• [PROBLEM STATEMENT]: Please restate the entries verbatim. The copy should hold no pictures.

____________________

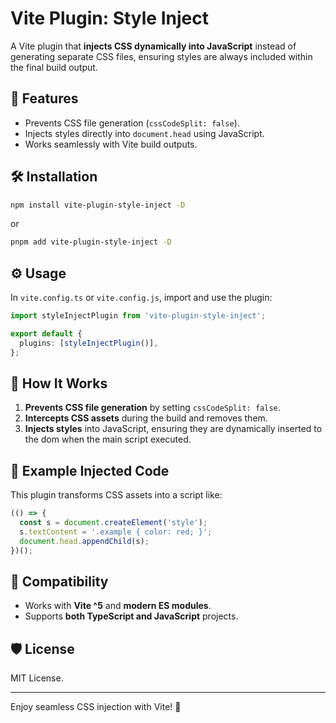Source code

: # Vite Plugin: Style Inject

A Vite plugin that **injects CSS dynamically into JavaScript** instead of generating separate CSS files, ensuring styles are always included within the final build output.

## 🚀 Features

- Prevents CSS file generation (`cssCodeSplit: false`).
- Injects styles directly into `document.head` using JavaScript.
- Works seamlessly with Vite build outputs.

## 🛠 Installation

```sh
npm install vite-plugin-style-inject -D
```

or

```sh
pnpm add vite-plugin-style-inject -D
```

## ⚙️ Usage

In `vite.config.ts` or `vite.config.js`, import and use the plugin:

```ts
import styleInjectPlugin from 'vite-plugin-style-inject';

export default {
  plugins: [styleInjectPlugin()],
};
```

## 📌 How It Works

1. **Prevents CSS file generation** by setting `cssCodeSplit: false`.
2. **Intercepts CSS assets** during the build and removes them.
3. **Injects styles** into JavaScript, ensuring they are dynamically inserted to the dom when the main script executed.

## 🧩 Example Injected Code

This plugin transforms CSS assets into a script like:

```js
(() => {
  const s = document.createElement('style');
  s.textContent = '.example { color: red; }';
  document.head.appendChild(s);
})();
```

## 🔗 Compatibility

- Works with **Vite ^5** and **modern ES modules**.
- Supports **both TypeScript and JavaScript** projects.

## 🛡️ License

MIT License.

---

Enjoy seamless CSS injection with Vite! 🚀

____________________

• [RESULT FOR THIS TASK]:
Source code

: # Vite Plugin: Style Inject

A Vite plugin that **injects CSS dynamically into JavaScript** instead of generating separate CSS files, ensuring styles are always included within the final build output.

## 🚀 Features

- Prevents CSS file generation (`cssCodeSplit: false`).
- Injects styles directly into `document.head` using JavaScript.
- Works seamlessly with Vite build outputs.

## 🛠 Installation

```sh
npm install vite-plugin-style-inject -D
```

or

```sh
pnpm add vite-plugin-style-inject -D
```

## ⚙️ Usage

In `vite.config.ts` or `vite.config.js`, import and use the plugin:

```ts
import styleInjectPlugin from 'vite-plugin-style-inject';

export default {
  plugins: [styleInjectPlugin()],
};
```

## 📌 How It Works

1. **Prevents CSS file generation** by setting `cssCodeSplit: false`.
2. **Intercepts CSS assets** during the build and removes them.
3. **Injects styles** into JavaScript, ensuring they are dynamically inserted to the dom when the main script executed.

## 🧩 Example Injected Code

This plugin transforms CSS assets into a script like:

```js
(() => {
  const s = document.createElement('style');
  s.textContent = '.example { color: red; }';
  document.head.appendChild(s);
})();
```

## 🔗 Compatibility

- Works with **Vite ^5** and **modern ES modules**.
- Supports **both TypeScript and JavaScript** projects.

## 🛡️ License

MIT License.

---

Enjoy seamless CSS injection with Vite! 🚀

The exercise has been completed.